Dos problemas diplomáticos
La primera pregunta se refiere a la situación puntual de la economía ecológica en el contexto de los conflictos de distribución ecológica, es decir, en la tensión entre hábitat, subsistencia y mercado. Martínez Alier conceptualiza este problema a través de la idea de una pluralidad de escalas de valor, que solo muy difícilmente se reducen entre sí. Esta multiplicidad de escalas de valor tiene que ver fundamentalmente con el hecho de que las comunidades locales que comparten la experiencia de un entorno dado y de las posibilidades que este ofrece para el desarrollo material y simbólico, no movilizan por sí mismas la valoración monetaria de los ecosistemas como un argumento central. Para estas, como ya hemos visto, el entorno es primero un hábitat, un espacio asociado a una identidad cultural local, la fuente de la seguridad y familiaridad, así como un paisaje, es decir, un entorno relacionado con valores estéticos, e incluso morales —lo cual explica que haya que preservarlo más allá de valor económico y/o de mercado—. Hay que ir más lejos y afirmar que la naturaleza como hábitat determina su disponibilidad como recurso, y es precisamente lo que niegan, lo que destruyen, las iniciativas industriales descritas y criticadas aquí. Martínez Alier formula entonces un escrúpulo, que consiste en reconocer que el analizador proporcionado por la economía ecológica no abarca totalmente este requerimiento de protección, e incluso que de alguna forma traiciona su contenido sociocultural, puesto que atañe siempre a una racionalidad económica relacionada con las necesidades materiales y su evaluación cuantitativa.27 Para él, la salida de este escrúpulo parece yacer en la implementación de conferencias deliberativas, implicando a las comunidades locales y a los expertos en economía ecológica, donde se decidiría la suerte de un espacio: suntuoso, rehabilitado, explotado en forma comunitaria o no. Estos dispositivos sirven para articular las distintas esferas de valor que se conocen en los conflictos de distribución ecológica, y que los saberes altamente especializados, y muy modernistas, provenientes de la economía solo permiten entender de manera parcial.
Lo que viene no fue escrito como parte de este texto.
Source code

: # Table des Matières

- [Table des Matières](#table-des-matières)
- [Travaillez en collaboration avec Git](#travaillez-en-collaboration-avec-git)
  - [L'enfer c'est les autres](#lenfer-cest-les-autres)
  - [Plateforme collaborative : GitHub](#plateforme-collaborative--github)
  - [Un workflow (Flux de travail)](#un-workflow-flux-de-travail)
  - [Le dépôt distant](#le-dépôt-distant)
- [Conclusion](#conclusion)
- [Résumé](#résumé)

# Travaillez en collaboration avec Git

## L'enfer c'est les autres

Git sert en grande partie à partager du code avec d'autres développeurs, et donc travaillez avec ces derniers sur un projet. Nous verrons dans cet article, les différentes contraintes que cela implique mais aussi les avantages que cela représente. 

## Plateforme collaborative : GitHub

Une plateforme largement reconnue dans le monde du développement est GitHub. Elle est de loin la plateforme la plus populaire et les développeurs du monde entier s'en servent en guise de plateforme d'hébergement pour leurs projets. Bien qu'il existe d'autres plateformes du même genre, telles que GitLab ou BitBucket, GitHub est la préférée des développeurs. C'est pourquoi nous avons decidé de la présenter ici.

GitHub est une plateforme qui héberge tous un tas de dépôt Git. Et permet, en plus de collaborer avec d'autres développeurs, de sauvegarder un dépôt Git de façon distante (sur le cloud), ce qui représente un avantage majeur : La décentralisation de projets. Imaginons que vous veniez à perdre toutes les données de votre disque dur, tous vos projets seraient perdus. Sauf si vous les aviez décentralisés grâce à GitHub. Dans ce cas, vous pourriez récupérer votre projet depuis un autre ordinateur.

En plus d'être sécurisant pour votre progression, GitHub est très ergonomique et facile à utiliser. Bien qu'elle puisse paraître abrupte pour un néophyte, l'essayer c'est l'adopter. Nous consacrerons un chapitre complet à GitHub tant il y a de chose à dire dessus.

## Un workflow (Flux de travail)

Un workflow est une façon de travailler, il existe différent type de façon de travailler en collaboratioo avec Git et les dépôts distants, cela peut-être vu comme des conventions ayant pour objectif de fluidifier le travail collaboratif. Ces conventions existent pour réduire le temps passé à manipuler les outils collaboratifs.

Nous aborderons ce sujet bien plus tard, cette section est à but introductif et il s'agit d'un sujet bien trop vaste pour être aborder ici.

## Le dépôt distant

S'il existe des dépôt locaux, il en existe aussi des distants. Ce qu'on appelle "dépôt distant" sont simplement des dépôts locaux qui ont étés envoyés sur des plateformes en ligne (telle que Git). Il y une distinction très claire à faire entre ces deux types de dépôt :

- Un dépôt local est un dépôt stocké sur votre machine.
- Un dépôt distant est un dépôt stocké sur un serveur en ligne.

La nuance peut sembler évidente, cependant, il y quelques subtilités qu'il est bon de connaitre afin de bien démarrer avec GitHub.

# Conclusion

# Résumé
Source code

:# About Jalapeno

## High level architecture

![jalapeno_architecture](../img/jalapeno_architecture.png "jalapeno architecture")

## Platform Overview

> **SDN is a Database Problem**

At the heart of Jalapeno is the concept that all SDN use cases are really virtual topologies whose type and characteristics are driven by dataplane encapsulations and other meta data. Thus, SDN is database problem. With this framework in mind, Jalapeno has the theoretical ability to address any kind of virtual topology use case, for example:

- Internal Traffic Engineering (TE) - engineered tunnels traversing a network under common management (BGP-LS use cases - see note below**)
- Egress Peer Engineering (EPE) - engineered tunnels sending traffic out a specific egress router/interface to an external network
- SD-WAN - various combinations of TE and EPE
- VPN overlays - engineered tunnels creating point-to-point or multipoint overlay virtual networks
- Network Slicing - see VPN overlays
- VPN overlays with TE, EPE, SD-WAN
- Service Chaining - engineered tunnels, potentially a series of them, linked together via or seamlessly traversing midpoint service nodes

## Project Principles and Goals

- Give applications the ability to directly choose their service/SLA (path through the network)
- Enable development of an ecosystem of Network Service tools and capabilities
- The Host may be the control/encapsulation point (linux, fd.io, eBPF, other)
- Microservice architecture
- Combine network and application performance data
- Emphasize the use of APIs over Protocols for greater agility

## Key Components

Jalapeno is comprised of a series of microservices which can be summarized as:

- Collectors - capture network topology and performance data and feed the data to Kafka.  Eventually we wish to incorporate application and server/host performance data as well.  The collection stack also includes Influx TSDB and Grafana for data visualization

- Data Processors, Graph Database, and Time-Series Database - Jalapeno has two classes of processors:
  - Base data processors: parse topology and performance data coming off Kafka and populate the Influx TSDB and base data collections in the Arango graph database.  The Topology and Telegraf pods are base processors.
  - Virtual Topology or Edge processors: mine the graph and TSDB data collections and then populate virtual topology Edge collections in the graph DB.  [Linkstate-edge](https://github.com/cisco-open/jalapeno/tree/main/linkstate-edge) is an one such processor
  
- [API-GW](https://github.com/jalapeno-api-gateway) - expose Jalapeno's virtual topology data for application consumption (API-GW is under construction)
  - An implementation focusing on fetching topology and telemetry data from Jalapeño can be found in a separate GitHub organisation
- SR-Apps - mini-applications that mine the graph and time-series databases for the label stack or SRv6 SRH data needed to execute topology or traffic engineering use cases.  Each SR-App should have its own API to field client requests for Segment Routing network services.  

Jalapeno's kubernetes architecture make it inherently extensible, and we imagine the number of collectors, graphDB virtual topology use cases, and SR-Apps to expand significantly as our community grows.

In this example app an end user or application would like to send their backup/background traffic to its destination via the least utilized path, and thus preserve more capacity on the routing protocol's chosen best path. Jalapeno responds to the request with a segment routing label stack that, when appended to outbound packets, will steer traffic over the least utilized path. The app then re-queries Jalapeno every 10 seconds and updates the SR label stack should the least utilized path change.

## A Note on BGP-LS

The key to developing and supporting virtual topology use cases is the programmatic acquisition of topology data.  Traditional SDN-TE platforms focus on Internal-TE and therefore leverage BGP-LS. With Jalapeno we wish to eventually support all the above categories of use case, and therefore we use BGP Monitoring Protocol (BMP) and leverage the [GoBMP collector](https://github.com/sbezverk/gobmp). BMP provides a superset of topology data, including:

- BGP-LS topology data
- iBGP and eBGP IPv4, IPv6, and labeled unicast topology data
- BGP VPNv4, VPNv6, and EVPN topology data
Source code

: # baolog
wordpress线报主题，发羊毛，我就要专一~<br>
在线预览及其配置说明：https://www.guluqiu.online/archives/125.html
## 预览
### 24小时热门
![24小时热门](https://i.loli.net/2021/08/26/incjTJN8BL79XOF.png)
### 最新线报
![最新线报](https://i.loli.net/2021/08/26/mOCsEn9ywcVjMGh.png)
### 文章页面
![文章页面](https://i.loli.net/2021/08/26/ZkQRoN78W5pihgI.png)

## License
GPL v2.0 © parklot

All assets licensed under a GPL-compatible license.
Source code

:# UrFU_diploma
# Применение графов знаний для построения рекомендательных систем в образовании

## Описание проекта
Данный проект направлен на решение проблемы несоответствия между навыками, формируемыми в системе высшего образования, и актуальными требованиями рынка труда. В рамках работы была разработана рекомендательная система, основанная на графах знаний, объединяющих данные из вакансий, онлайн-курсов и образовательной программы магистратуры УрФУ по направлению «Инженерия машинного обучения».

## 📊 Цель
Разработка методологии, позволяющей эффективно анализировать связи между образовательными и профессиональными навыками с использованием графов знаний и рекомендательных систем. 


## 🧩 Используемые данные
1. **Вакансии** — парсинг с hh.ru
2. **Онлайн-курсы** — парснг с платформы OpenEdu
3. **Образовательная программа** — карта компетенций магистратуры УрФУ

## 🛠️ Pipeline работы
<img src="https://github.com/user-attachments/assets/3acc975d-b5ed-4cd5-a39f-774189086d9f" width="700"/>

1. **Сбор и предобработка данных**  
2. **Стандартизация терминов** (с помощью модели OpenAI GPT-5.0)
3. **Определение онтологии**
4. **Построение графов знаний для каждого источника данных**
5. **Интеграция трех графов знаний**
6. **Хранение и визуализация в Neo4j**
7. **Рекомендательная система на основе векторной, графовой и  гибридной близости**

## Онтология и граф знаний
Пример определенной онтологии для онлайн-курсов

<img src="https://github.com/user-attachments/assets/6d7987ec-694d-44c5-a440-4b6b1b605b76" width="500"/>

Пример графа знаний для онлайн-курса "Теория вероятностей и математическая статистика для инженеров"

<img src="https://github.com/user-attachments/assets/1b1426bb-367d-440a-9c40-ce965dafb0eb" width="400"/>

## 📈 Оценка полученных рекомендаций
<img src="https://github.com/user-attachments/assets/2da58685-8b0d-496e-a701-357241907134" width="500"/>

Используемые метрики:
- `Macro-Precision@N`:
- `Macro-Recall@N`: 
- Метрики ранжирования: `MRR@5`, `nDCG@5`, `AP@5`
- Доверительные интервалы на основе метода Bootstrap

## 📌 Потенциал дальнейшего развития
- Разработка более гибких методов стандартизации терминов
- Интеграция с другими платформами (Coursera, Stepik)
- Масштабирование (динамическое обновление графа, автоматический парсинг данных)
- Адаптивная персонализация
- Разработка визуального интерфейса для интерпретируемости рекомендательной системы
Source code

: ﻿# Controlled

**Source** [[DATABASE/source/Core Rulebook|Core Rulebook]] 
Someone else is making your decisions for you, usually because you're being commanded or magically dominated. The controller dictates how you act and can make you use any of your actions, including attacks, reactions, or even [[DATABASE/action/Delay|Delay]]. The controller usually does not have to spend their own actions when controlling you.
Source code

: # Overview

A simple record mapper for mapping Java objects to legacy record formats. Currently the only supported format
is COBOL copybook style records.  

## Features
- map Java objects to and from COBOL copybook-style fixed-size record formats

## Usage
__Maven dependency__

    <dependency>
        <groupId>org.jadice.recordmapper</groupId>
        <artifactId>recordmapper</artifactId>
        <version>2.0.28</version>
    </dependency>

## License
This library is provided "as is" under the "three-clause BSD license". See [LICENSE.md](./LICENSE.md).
La pluralidad de los valores asignados a los entornos sería, entonces, finalmente la única instancia que otorgaría a la evaluación monetaria un significado social irreductible a la mera intervención tecnocrática, y que permitiría que la intervención experta de los economistas de la ecología cobrara un sentido democrático.
Los pasajes del libro dedicados a esta pregunta son centrales, aunque bastante cortos, y queda claro que el autor no logra del todo salir de la paradoja que él mismo plantea. Podemos sugerir que esta situación se debe al hecho de que la naturaleza del diferendo que separa a los economistas de los actores locales es subestimada por Martínez Alier. Como quedó recientemente demostrado por numerosos antropólogos, especialmente en América Latina, el encuentro entre la modernidad naturalista industrial y los colectivos implicados en los conflictos ecológicos no se puede reducir a una divergencia de valores.28 La economía ecológica es definitivamente un producto intelectual moderno y, como tal, comparte la misma «ontología»29 que su rival productivista: al no ser una concepción vernácula de los entornos, la ciencia ecológica solo puede intervenir externamente como un saber y un poder que tienden a reconfigurar los usos preexistentes. Desde luego, esto no excluye el diálogo, pero la incorporación de los análisis y recomendaciones de la economía ecológica, por parte de grupos cuyas formas de identificación y relación con el mundo pueden ser distintas que estos marcos típicamente modernos, impone un trabajo de apropiación que puede ser largo y difícil. En este aspecto, el caso de las comunidades indígenas amazónicas es prototípico, ya que allí la idea de una naturaleza autónoma en sus regularidades físicas y biológicas, y desvinculada de las relaciones mágico-religiosas que los hombres mantienen con esta, no existe. En menor medida, los sistemas campesinos en los que domina una relación con la tierra no configurada por la propiedad exclusiva, las relaciones productivas y el intercambio monetario imponen complejas mediaciones en el diálogo con la economía ecológica. En otras palabras, el problema que se presenta no tiene tanto que ver con la puesta en conmensurabilidad de los valores múltiples, sino más bien con el establecimiento de una diplomacia intercultural, o incluso interontológica, entre diferentes grupos y diferentes formas de saber que necesitan unir fuerzas, pero que no disponen de entrada de las modalidades de esta unión.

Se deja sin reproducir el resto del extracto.